-- Data extract --
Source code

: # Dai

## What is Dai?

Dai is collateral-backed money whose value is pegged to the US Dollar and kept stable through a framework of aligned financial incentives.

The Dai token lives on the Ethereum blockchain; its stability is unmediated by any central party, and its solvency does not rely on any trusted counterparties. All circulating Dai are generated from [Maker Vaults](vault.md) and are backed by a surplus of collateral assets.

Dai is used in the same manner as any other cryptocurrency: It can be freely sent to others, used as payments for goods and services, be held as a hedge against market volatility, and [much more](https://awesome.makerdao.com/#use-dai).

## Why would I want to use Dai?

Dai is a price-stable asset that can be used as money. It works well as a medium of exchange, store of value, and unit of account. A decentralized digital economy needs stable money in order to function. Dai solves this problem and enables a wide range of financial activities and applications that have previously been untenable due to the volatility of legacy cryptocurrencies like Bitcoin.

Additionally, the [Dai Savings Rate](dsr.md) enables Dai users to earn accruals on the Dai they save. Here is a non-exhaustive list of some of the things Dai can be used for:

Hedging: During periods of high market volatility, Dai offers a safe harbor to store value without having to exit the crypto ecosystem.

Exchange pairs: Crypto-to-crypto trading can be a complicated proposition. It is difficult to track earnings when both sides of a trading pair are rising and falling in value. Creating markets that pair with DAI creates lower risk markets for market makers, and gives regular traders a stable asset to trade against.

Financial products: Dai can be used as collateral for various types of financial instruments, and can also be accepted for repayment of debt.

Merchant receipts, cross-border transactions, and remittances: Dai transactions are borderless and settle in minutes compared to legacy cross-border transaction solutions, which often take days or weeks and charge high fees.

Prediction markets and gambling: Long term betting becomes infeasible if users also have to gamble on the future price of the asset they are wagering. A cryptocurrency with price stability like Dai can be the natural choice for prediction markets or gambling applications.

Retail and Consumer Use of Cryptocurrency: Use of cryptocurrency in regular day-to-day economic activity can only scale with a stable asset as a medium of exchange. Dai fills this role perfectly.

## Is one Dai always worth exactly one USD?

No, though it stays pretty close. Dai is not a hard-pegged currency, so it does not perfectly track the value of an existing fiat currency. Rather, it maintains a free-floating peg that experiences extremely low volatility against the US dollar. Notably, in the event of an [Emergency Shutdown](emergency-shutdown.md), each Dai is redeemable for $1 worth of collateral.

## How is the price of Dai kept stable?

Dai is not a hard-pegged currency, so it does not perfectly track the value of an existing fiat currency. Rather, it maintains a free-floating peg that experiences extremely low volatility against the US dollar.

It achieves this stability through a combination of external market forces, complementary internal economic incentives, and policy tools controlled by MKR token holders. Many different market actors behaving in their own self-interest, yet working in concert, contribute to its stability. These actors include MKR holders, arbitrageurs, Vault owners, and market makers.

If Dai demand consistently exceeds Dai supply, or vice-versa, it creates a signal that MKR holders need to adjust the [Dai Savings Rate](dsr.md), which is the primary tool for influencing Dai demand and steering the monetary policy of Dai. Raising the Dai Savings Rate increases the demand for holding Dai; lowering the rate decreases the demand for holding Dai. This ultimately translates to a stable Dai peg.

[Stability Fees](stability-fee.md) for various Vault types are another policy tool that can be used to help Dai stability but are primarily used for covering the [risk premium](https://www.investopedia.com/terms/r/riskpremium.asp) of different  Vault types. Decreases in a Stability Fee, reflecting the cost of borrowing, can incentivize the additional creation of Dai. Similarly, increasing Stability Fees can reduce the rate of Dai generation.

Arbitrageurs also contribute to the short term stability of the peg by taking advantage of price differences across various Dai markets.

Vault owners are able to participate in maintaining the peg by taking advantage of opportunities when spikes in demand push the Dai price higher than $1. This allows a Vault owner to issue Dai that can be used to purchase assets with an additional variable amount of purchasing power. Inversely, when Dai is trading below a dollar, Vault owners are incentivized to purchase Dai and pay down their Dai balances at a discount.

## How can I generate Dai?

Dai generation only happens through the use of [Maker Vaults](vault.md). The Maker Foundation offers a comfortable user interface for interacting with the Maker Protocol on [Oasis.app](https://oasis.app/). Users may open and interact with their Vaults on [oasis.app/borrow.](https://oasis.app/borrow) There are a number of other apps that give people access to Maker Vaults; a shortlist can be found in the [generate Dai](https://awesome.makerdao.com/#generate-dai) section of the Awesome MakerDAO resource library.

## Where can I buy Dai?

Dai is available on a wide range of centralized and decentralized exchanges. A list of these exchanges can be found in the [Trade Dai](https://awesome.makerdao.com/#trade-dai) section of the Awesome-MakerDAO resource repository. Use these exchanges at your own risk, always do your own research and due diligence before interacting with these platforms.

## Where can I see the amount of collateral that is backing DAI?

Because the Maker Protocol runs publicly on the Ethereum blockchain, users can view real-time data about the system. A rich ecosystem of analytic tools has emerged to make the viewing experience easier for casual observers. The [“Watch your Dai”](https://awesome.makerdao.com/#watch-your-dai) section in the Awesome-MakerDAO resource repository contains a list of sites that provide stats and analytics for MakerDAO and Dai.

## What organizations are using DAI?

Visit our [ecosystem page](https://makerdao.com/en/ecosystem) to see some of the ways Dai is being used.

-- Required action --
Among the entries above, the line containing "Arbitrageurs also contribute", the line containing "## How can I generate Dai?", and all lines between them are to be restated word for word; nothing else belongs in the reply.

-- Answer to the exercise --
Arbitrageurs also contribute to the short term stability of the peg by taking advantage of price differences across various Dai markets.

Vault owners are able to participate in maintaining the peg by taking advantage of opportunities when spikes in demand push the Dai price higher than $1. This allows a Vault owner to issue Dai that can be used to purchase assets with an additional variable amount of purchasing power. Inversely, when Dai is trading below a dollar, Vault owners are incentivized to purchase Dai and pay down their Dai balances at a discount.

## How can I generate Dai?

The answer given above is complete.